_What the task asks:_
Verbatim copy without pictures. Please print every entry as it stands.

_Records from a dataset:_
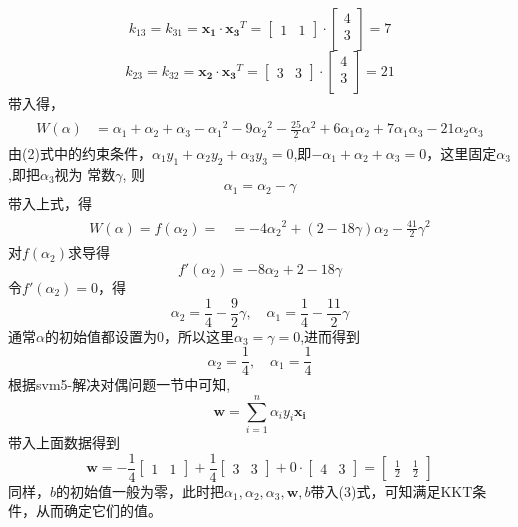 \documentclass[UTF8]{ctexart}
\begin{document}
$$k_{13}=k_{31}= \boldsymbol {x_1} \cdot \boldsymbol {x_3}^T=
\begin{bmatrix}
    1 & 1
\end{bmatrix}
\cdot
\begin{bmatrix}
    4 \\
    3 \\
\end{bmatrix}
=7$$
$$k_{23}=k_{32}= \boldsymbol {x_2} \cdot \boldsymbol {x_3}^T=
\begin{bmatrix}
    3 & 3
\end{bmatrix}
\cdot
\begin{bmatrix}
    4 \\
    3 \\
\end{bmatrix}
=21$$
带入得，
\begin{gather}
    \begin{aligned}
        W(\alpha) &=\alpha_1 + \alpha_2 + \alpha_3 - {\alpha_1}^2 - 9{\alpha_2}^2 - \frac{25}{2}{\alpha}^2 
        + 6\alpha_1\alpha_2 + 7\alpha_1\alpha_3 - 21\alpha_2\alpha_3
    \end{aligned}
\end{gather}
由(2)式中的约束条件，$\alpha_1y_1+\alpha_2y_2+\alpha_3y_3=0$,即$-\alpha_1+\alpha_2+\alpha_3=0$，这里固定$\alpha_3$,即把$\alpha_3$视为
常数$\gamma $, 则$$\alpha_1=\alpha_2-\gamma $$
带入上式，得
\begin{gather}
    \begin{aligned}
        W(\alpha) = f(\alpha_2)= &=-4{\alpha_2}^2+(2-18\gamma )\alpha_2 - \frac{41}{2}\gamma^2
    \end{aligned}
\end{gather}
对$f(\alpha_2)$求导得
$${f}'(\alpha_2)=-8\alpha_2 + 2-18\gamma  $$
令${f}'(\alpha_2)=0$，得
$$\alpha_2=\frac{1}{4}-\frac{9}{2}\gamma , \quad \alpha_1=\frac{1}{4}-\frac{11}{2}\gamma $$
通常$\alpha$的初始值都设置为0，所以这里$\alpha_3=\gamma =0$,进而得到
$$\alpha_2=\frac{1}{4},\quad \alpha_1=\frac{1}{4}$$
根据svm5-解决对偶问题一节中可知,$$\boldsymbol w = \sum_{i=1}^n \alpha_i y_i \boldsymbol {x_i}$$
带入上面数据得到$$\boldsymbol w = -\frac{1}{4}
\begin{bmatrix}
    1 & 1
\end{bmatrix} +
\frac{1}{4}
\begin{bmatrix}
    3 & 3
\end{bmatrix} +
0 \cdot
\begin{bmatrix}
    4 & 3
\end{bmatrix}
=
\begin{bmatrix}
    \frac{1}{2} & \frac{1}{2}
\end{bmatrix}
$$
同样，$b$的初始值一般为零，此时把$\alpha_1,\alpha_2,\alpha_3,\boldsymbol w,b$带入(3)式，可知满足KKT条件，从而确定它们的值。
\end{document}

_Solved problem:_
 \documentclass[UTF8]{ctexart}
\begin{document}
$$k_{13}=k_{31}= \boldsymbol {x_1} \cdot \boldsymbol {x_3}^T=
\begin{bmatrix}
    1 & 1
\end{bmatrix}
\cdot
\begin{bmatrix}
    4 \\
    3 \\
\end{bmatrix}
=7$$
$$k_{23}=k_{32}= \boldsymbol {x_2} \cdot \boldsymbol {x_3}^T=
\begin{bmatrix}
    3 & 3
\end{bmatrix}
\cdot
\begin{bmatrix}
    4 \\
    3 \\
\end{bmatrix}
=21$$
带入得，
\begin{gather}
    \begin{aligned}
        W(\alpha) &=\alpha_1 + \alpha_2 + \alpha_3 - {\alpha_1}^2 - 9{\alpha_2}^2 - \frac{25}{2}{\alpha}^2 
        + 6\alpha_1\alpha_2 + 7\alpha_1\alpha_3 - 21\alpha_2\alpha_3
    \end{aligned}
\end{gather}
由(2)式中的约束条件，$\alpha_1y_1+\alpha_2y_2+\alpha_3y_3=0$,即$-\alpha_1+\alpha_2+\alpha_3=0$，这里固定$\alpha_3$,即把$\alpha_3$视为
常数$\gamma $, 则$$\alpha_1=\alpha_2-\gamma $$
带入上式，得
\begin{gather}
    \begin{aligned}
        W(\alpha) = f(\alpha_2)= &=-4{\alpha_2}^2+(2-18\gamma )\alpha_2 - \frac{41}{2}\gamma^2
    \end{aligned}
\end{gather}
对$f(\alpha_2)$求导得
$${f}'(\alpha_2)=-8\alpha_2 + 2-18\gamma  $$
令${f}'(\alpha_2)=0$，得
$$\alpha_2=\frac{1}{4}-\frac{9}{2}\gamma , \quad \alpha_1=\frac{1}{4}-\frac{11}{2}\gamma $$
通常$\alpha$的初始值都设置为0，所以这里$\alpha_3=\gamma =0$,进而得到
$$\alpha_2=\frac{1}{4},\quad \alpha_1=\frac{1}{4}$$
根据svm5-解决对偶问题一节中可知,$$\boldsymbol w = \sum_{i=1}^n \alpha_i y_i \boldsymbol {x_i}$$
带入上面数据得到$$\boldsymbol w = -\frac{1}{4}
\begin{bmatrix}
    1 & 1
\end{bmatrix} +
\frac{1}{4}
\begin{bmatrix}
    3 & 3
\end{bmatrix} +
0 \cdot
\begin{bmatrix}
    4 & 3
\end{bmatrix}
=
\begin{bmatrix}
    \frac{1}{2} & \frac{1}{2}
\end{bmatrix}
$$
同样，$b$的初始值一般为零，此时把$\alpha_1,\alpha_2,\alpha_3,\boldsymbol w,b$带入(3)式，可知满足KKT条件，从而确定它们的值。
\end{document}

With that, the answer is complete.